Exercise goal: What does the data read, word for word, from the line containing "presentación en haskell" through its final line? Give those lines only.

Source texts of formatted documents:
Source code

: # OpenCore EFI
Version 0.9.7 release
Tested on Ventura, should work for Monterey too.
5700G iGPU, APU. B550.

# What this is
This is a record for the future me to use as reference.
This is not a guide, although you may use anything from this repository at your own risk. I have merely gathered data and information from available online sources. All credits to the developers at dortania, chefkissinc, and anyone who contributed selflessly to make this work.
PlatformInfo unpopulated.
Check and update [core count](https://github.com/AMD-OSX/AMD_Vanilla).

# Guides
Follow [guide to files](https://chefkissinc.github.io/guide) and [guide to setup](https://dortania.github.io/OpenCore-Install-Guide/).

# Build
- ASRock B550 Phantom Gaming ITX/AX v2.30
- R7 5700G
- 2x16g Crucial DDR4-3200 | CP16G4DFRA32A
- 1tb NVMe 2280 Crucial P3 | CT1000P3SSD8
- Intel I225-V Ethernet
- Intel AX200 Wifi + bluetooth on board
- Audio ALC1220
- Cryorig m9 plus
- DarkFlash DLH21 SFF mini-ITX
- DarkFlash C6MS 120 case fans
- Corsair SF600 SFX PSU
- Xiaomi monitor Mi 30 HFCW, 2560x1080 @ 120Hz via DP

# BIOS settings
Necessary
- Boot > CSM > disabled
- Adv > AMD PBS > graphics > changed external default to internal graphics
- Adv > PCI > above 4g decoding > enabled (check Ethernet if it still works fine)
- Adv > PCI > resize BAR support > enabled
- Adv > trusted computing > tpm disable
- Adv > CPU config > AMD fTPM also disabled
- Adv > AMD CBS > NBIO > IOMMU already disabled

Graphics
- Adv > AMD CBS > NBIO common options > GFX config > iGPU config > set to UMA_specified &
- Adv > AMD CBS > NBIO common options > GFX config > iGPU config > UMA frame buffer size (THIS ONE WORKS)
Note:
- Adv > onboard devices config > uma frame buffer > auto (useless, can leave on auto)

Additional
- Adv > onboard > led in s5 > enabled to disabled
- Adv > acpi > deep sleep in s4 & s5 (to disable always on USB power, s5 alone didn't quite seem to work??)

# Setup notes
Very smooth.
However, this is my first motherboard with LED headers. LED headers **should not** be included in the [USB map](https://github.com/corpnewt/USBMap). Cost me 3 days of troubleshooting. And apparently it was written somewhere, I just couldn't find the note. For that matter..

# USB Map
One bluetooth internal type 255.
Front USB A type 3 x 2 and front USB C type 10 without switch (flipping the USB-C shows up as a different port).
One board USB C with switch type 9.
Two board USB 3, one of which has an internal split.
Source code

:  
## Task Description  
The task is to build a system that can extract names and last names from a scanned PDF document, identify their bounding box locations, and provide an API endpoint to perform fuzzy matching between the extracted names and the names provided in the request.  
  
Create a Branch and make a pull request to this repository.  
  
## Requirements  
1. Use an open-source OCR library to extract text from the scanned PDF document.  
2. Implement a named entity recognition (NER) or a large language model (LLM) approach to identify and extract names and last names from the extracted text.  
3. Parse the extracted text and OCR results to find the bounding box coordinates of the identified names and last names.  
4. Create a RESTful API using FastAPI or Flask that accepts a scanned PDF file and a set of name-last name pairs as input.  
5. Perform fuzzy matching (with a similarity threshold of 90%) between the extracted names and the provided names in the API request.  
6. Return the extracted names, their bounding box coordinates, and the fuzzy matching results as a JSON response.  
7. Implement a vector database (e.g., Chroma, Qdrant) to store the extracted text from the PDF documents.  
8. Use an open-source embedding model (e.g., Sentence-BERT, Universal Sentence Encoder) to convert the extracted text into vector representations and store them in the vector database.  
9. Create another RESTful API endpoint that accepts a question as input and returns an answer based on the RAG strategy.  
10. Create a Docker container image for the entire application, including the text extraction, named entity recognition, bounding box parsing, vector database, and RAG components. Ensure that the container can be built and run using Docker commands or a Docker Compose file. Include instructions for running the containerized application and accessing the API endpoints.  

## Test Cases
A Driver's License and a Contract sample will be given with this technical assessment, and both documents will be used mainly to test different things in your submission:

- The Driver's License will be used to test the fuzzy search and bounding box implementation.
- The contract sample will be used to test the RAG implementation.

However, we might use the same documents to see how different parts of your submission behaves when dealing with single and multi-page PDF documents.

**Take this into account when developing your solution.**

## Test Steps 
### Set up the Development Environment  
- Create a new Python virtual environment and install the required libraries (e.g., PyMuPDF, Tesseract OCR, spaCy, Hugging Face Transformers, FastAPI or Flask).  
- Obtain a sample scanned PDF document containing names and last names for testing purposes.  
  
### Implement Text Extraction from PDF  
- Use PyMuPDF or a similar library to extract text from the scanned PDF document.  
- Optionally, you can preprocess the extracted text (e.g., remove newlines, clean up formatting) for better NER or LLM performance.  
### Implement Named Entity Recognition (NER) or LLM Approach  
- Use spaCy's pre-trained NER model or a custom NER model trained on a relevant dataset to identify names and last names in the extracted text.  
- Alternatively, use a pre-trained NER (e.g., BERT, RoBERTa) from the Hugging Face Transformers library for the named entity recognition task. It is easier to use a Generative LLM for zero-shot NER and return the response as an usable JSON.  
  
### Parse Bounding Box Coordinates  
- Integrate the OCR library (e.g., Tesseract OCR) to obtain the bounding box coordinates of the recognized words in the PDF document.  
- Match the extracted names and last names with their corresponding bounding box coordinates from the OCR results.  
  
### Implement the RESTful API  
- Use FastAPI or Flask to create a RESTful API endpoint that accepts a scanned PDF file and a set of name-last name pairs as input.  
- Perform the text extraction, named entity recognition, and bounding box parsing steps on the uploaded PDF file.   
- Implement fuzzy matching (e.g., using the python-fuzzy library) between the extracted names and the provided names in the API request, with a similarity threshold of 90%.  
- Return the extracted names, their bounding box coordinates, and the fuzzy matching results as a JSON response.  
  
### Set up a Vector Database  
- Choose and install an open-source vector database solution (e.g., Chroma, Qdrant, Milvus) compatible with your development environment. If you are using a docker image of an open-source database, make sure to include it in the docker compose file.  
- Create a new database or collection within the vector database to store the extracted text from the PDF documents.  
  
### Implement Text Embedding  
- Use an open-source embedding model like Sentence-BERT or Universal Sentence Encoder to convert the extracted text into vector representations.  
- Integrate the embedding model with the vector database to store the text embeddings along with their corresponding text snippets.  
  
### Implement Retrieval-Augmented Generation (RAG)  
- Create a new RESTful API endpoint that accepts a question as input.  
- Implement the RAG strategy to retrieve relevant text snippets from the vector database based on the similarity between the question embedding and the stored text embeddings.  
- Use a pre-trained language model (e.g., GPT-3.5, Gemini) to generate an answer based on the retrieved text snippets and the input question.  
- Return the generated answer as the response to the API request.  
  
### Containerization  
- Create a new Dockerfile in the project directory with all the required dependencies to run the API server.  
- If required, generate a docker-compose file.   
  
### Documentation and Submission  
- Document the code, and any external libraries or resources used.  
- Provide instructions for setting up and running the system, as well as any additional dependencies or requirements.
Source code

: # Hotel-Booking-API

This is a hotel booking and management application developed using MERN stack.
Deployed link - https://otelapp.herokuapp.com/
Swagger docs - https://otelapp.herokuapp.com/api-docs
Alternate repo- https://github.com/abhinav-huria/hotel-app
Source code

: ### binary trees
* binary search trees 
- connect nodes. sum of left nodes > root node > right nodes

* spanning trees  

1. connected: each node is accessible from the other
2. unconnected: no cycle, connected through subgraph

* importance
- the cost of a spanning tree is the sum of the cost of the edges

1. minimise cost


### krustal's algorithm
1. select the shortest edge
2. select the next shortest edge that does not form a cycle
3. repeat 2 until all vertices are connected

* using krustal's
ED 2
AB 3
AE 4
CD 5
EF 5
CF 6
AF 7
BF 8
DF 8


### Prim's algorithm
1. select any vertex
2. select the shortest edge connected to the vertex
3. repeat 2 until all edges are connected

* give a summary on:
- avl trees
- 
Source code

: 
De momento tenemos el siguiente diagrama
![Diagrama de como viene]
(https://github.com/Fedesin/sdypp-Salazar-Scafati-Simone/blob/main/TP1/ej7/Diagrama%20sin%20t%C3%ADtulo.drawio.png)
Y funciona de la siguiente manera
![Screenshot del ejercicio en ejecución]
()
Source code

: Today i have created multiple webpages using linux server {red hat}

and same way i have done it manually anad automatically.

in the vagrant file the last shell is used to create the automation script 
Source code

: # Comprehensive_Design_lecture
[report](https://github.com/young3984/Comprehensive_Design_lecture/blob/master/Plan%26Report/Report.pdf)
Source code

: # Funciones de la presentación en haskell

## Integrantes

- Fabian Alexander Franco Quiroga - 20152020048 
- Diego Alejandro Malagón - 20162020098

Response to the exercise:
: # Funciones de la presentación en haskell

## Integrantes

- Fabian Alexander Franco Quiroga - 20152020048 
- Diego Alejandro Malagón - 20162020098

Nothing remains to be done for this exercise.